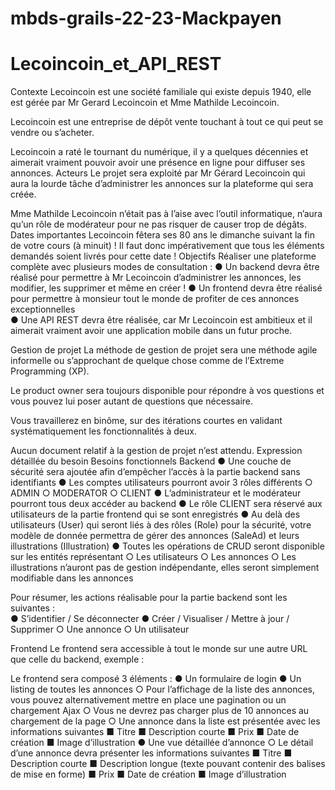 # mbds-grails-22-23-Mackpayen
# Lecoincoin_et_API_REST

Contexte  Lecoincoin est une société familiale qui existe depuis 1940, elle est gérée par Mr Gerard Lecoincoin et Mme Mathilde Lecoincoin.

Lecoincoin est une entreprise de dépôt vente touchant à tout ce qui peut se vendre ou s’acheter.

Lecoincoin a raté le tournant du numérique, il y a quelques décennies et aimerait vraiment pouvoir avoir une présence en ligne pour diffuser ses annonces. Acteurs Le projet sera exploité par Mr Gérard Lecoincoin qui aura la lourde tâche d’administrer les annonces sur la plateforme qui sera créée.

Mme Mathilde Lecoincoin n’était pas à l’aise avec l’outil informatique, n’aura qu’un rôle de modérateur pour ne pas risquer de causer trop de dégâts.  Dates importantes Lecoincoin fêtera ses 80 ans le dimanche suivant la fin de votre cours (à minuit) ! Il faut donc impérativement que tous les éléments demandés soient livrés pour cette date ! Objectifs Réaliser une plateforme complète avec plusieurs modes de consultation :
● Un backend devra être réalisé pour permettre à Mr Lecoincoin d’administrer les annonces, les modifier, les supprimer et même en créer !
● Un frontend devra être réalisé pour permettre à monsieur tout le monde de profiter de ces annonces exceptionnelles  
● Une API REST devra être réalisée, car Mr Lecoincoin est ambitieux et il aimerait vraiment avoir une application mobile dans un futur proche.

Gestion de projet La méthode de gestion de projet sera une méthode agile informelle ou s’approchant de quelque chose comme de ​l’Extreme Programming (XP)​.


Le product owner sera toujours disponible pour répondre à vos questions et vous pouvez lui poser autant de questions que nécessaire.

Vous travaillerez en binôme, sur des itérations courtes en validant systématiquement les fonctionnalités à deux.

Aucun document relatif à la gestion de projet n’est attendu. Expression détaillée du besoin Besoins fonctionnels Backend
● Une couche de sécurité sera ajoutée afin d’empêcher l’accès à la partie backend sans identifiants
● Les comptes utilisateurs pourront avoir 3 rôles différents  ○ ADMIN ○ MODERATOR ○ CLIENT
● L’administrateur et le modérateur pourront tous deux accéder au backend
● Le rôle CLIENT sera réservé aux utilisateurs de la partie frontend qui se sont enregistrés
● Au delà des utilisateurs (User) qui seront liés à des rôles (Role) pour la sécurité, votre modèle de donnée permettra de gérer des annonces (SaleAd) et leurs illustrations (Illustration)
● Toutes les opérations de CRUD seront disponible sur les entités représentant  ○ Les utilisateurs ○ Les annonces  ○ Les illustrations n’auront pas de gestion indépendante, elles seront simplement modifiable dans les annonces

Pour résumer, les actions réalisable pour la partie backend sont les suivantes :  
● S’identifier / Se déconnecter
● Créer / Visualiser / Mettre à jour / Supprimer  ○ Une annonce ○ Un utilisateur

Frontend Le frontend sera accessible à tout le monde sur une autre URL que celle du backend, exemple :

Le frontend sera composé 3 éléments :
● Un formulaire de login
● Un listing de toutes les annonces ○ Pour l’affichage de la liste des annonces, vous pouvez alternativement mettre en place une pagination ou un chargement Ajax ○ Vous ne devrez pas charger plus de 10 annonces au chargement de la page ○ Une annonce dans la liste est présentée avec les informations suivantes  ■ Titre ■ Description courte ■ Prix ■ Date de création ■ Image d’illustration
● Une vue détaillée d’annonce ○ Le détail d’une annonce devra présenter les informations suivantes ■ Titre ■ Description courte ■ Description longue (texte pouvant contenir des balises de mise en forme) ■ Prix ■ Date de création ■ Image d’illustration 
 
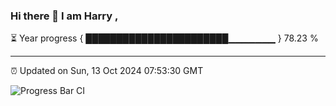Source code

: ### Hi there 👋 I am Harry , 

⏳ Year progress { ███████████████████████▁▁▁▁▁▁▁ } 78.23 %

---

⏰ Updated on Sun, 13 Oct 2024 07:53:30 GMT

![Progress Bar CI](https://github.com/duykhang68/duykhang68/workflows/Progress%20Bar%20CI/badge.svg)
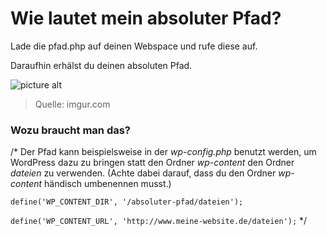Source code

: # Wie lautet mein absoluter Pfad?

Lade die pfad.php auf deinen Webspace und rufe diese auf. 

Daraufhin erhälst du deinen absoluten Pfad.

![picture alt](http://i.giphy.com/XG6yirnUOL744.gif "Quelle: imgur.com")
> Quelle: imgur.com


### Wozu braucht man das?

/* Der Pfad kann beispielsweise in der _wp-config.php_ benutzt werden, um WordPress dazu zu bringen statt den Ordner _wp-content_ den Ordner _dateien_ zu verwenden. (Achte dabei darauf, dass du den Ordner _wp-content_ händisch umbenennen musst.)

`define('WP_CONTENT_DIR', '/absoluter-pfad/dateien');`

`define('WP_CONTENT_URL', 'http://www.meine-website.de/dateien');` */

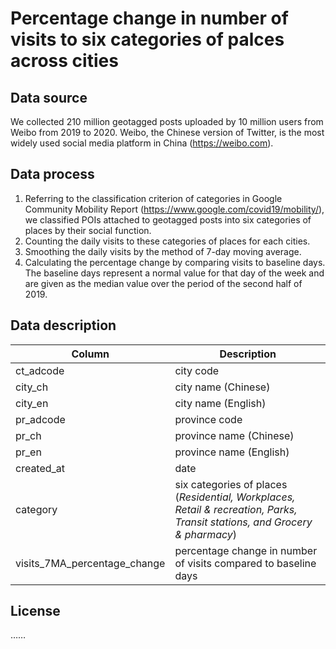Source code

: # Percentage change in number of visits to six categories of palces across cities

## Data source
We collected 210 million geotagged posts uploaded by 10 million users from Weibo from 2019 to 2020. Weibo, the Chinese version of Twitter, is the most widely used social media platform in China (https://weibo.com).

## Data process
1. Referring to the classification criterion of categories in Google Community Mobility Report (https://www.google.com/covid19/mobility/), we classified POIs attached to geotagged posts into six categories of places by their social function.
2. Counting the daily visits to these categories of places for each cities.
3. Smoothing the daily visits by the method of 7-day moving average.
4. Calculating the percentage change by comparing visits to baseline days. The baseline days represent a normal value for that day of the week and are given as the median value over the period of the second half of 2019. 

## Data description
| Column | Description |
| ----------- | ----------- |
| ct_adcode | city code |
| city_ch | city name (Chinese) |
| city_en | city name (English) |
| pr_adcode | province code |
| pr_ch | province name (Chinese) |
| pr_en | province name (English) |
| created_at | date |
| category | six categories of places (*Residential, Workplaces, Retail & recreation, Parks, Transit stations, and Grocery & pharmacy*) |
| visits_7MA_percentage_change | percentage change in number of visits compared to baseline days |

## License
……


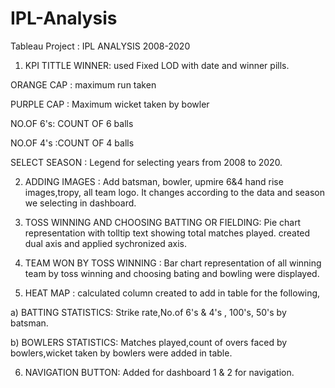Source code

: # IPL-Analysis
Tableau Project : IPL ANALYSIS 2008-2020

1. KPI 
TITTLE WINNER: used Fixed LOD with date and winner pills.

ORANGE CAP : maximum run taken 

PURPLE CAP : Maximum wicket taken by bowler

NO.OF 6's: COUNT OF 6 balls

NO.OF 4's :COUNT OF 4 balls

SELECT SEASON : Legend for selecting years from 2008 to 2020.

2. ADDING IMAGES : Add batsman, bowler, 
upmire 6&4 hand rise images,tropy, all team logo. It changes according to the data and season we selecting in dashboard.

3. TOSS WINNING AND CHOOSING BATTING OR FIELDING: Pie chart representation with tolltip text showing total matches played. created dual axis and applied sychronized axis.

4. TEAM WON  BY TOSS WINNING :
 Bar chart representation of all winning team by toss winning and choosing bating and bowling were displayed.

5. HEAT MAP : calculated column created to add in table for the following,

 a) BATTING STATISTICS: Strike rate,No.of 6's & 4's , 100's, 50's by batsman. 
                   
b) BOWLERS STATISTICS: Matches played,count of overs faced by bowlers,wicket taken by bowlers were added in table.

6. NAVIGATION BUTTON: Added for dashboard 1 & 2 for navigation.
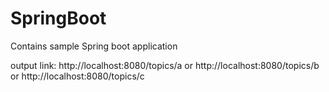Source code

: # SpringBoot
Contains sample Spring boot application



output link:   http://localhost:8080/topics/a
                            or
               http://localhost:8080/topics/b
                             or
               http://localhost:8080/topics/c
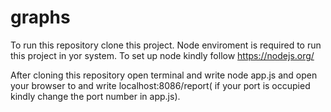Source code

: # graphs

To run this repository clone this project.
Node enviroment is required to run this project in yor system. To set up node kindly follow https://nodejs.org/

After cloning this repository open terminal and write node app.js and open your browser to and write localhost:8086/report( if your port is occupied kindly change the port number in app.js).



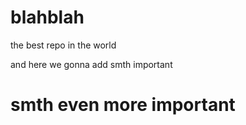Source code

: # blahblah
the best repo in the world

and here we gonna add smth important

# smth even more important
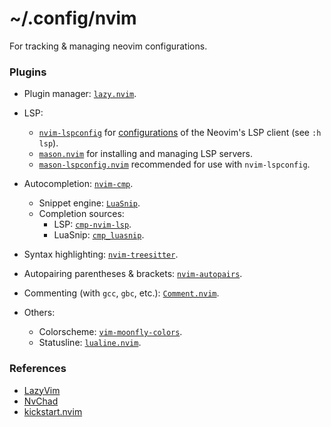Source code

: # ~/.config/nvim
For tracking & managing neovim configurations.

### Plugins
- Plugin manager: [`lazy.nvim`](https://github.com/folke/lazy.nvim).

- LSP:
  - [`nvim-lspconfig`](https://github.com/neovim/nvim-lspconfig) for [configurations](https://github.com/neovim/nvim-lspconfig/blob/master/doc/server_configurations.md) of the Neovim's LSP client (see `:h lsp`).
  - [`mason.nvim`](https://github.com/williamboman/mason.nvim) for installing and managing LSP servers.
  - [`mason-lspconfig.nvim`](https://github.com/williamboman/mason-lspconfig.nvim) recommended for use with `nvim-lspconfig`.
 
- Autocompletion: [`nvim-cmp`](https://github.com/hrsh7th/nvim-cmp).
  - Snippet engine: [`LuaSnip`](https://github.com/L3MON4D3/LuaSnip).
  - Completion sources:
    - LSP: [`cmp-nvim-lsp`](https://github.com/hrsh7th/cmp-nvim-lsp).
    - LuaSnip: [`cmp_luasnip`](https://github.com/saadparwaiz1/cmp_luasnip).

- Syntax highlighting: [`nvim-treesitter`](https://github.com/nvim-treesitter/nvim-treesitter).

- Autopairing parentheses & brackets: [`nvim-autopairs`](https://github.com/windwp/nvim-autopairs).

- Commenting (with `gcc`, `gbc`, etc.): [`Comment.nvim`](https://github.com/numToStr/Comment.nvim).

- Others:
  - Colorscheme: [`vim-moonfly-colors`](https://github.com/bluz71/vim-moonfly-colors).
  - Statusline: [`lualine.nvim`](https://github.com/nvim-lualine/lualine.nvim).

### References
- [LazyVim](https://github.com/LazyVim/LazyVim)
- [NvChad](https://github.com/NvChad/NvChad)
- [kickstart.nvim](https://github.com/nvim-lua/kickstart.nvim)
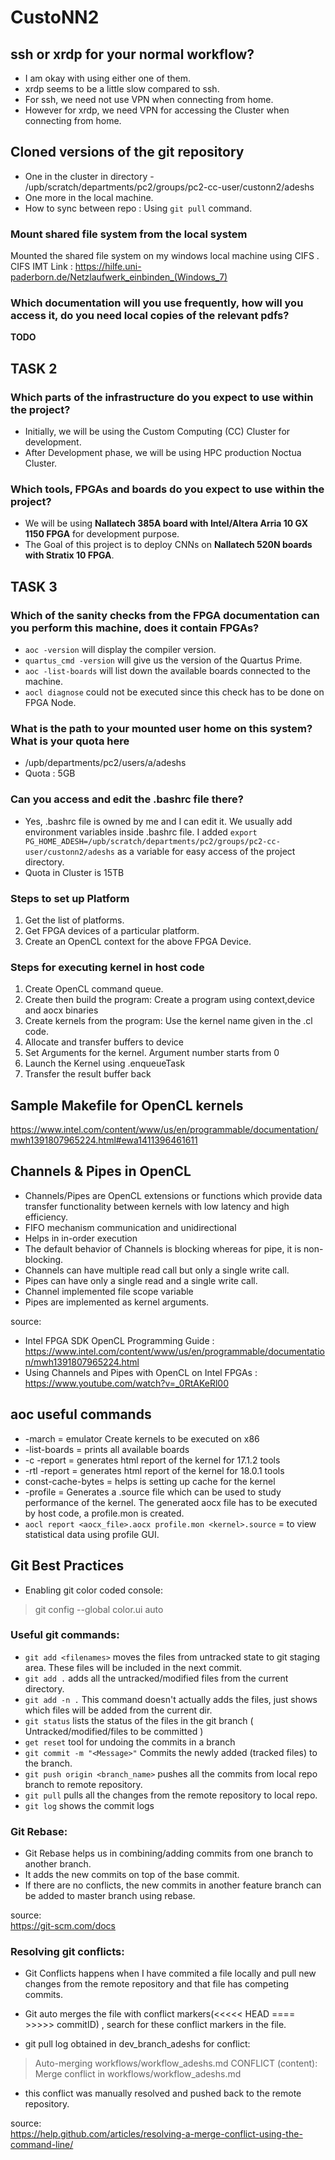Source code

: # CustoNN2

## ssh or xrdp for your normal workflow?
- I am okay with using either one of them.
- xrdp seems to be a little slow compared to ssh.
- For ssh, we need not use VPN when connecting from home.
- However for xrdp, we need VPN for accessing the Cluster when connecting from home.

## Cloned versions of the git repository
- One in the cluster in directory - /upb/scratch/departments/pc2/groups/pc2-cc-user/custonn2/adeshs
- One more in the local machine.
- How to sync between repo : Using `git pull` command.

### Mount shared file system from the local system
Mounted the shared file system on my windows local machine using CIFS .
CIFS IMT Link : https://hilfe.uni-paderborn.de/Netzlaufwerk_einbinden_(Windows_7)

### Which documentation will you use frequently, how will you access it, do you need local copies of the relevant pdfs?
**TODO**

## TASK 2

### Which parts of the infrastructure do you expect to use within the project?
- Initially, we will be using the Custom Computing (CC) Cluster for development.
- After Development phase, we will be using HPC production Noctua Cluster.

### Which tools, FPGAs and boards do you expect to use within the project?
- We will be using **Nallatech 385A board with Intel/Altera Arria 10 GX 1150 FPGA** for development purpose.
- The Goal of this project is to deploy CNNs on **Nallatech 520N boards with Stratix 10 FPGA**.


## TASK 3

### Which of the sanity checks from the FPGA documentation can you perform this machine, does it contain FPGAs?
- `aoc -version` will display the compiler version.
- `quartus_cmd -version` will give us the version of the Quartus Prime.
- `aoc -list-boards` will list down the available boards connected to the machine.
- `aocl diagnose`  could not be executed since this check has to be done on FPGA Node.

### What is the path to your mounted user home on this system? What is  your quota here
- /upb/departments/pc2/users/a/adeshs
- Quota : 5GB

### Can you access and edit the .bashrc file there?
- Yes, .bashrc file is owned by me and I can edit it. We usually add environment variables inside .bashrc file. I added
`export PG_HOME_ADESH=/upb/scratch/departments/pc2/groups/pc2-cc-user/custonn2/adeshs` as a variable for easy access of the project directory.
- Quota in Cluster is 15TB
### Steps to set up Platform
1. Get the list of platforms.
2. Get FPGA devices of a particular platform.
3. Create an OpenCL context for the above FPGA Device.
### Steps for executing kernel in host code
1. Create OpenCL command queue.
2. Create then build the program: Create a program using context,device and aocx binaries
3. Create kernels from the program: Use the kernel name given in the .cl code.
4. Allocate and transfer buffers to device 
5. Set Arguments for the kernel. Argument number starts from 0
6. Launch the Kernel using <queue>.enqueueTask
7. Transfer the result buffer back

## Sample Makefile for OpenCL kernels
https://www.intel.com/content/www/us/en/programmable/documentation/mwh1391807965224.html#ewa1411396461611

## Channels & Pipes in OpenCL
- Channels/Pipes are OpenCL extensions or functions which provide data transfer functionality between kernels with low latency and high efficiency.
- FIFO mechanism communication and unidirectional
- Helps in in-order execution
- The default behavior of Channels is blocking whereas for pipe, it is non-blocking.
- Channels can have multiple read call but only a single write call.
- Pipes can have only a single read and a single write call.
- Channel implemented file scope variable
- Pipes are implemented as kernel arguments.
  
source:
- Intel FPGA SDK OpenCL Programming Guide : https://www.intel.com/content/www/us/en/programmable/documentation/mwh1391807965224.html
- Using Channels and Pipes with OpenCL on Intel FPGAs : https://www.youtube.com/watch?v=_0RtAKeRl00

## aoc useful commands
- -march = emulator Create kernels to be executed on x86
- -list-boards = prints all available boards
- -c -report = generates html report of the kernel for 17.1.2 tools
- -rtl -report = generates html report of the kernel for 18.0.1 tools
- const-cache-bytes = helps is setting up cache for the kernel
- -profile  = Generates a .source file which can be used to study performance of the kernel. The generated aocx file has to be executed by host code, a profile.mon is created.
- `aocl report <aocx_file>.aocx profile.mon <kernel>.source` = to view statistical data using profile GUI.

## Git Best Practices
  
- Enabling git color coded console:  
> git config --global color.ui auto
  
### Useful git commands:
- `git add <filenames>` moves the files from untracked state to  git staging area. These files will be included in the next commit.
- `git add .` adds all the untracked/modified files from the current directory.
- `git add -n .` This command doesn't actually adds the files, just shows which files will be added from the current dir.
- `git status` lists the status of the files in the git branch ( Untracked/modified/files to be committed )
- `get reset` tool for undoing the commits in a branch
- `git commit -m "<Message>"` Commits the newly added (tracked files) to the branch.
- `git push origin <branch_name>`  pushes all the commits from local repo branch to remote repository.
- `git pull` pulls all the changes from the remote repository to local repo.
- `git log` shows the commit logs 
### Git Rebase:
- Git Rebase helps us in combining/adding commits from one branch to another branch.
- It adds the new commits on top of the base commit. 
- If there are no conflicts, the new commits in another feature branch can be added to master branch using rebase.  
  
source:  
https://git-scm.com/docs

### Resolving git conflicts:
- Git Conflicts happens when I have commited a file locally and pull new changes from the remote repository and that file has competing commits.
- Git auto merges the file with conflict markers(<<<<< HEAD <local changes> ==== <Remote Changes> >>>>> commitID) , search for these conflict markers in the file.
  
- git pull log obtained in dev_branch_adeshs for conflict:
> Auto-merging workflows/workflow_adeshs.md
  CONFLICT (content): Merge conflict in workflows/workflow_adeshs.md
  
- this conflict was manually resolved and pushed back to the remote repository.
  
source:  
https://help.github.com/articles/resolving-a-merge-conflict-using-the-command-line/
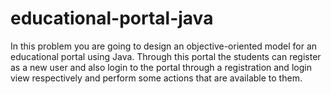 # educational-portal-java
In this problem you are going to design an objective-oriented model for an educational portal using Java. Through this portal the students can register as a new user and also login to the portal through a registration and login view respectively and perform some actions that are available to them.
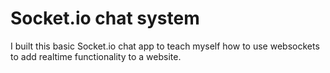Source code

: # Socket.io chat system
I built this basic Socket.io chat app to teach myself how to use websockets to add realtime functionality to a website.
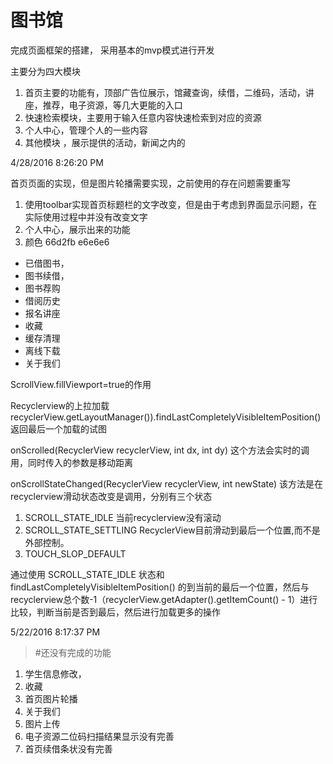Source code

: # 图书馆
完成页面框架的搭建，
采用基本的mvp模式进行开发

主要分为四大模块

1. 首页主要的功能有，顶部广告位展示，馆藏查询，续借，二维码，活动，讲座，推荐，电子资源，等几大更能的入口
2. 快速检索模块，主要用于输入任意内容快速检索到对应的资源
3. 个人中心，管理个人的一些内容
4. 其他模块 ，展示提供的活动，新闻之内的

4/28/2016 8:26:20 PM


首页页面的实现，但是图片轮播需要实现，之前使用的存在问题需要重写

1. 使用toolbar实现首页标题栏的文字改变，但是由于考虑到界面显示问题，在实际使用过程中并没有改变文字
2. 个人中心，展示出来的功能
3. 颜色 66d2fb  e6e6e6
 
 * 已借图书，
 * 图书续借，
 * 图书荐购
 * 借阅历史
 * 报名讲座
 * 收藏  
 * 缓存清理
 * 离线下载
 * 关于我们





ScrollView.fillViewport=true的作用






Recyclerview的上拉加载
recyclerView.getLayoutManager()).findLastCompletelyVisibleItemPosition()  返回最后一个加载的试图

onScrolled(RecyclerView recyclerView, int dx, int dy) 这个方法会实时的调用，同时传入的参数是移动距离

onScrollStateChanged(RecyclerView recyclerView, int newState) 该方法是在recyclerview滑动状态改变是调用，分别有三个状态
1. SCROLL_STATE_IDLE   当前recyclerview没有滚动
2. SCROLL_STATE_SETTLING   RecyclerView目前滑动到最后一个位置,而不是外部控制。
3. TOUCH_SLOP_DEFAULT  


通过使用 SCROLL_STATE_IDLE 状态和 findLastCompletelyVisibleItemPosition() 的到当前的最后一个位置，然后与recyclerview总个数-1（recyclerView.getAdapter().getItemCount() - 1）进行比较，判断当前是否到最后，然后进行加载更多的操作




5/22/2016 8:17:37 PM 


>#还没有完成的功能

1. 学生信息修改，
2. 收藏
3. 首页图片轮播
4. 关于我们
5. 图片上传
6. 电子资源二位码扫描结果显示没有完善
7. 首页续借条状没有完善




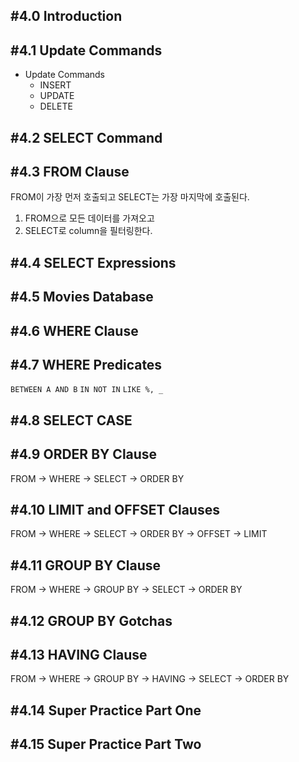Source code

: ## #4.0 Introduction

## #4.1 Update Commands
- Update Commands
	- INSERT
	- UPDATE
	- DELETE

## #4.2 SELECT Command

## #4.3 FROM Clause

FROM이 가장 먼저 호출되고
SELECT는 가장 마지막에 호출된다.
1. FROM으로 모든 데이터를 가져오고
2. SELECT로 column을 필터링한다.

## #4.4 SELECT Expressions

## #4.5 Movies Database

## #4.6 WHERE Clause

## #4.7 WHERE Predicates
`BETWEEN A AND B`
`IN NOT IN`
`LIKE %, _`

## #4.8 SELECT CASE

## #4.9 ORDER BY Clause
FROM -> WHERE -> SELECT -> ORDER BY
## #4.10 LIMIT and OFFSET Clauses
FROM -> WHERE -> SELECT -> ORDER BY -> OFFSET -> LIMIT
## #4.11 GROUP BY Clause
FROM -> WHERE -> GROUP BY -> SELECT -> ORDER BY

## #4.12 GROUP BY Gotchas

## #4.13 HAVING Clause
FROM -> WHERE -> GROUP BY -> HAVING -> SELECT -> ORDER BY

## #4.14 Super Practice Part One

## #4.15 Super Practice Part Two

+--

Looking at the data above, write out exactly the lines that start at the one containing "MODERATOR ○ CLIENT" and end at the one containing "leurs illustrations (Illustration)"; include both and nothing beyond.

● Les comptes utilisateurs pourront avoir 3 rôles différents  ○ ADMIN ○ MODERATOR ○ CLIENT
● L’administrateur et le modérateur pourront tous deux accéder au backend
● Le rôle CLIENT sera réservé aux utilisateurs de la partie frontend qui se sont enregistrés
● Au delà des utilisateurs (User) qui seront liés à des rôles (Role) pour la sécurité, votre modèle de donnée permettra de gérer des annonces (SaleAd) et leurs illustrations (Illustration)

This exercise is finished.